Hello Coders !

Recently I came across another useful library called Pandas Profiling for doing exploratory data analysis in a couple of lines of code.

Pandas Profiling uses pandas dataframe as an input and performs a quick analysis of the dataset. It then shares a report with the brief summary of the dataset along with visualizations. In the generated report, You can find the types of the columns, unique values, missing values and the most frequent values. It also displays the duplicate rows and highly correlated values.

It is something similar to the SweetViz library which I have already shared in this blog.

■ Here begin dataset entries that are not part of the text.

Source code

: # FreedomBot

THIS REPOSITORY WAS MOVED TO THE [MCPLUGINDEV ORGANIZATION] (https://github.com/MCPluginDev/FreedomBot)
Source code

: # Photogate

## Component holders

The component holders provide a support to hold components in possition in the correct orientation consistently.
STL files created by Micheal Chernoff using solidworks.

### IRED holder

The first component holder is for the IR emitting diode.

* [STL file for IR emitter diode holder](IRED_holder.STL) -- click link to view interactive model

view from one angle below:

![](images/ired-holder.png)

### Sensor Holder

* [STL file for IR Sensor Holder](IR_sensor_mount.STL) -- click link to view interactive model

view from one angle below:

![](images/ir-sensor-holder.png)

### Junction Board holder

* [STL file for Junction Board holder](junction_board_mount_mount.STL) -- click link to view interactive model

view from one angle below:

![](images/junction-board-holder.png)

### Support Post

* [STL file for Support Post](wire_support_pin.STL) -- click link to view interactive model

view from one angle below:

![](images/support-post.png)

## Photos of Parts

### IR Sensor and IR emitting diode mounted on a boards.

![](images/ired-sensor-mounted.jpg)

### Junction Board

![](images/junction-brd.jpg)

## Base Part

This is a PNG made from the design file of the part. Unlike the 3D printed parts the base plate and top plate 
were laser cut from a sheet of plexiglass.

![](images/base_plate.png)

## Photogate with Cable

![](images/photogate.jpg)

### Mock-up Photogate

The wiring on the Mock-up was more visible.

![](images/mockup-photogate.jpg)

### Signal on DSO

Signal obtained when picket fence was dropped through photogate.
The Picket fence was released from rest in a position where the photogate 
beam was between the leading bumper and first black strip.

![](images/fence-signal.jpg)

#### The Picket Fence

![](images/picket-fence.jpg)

If you haven’t read the blogpost yet, you can read it in the link.

Now, I will show you an example on how to use the library to generate the reports.

Installation

Install the latest version of the library

Pip install pandas_profiling

At the time of writing this blog, the latest version of pandas profiling library is v3.0.0

Prepare a report

To perform EDA, I have downloaded the dataset of Amazon Bestselling books 2009 - 2019 from Kaggle.

import pandas as pd
import pandas_profiling as pp

df = pd.read_csv("/content/bestsellers_with_categories.csv")

profile = pp.ProfileReport(df)
profile.to_file("output.html")

I will walk you through the above code now.

  1. Import the necessary packages - Pandas and Pandas-Profiling.
  2. Read the downloaded CSV file and create a dataframe.
  3. Input this dataframe to the ProfileReport() method.

It will analyse the dataset and produce a report containing the insights.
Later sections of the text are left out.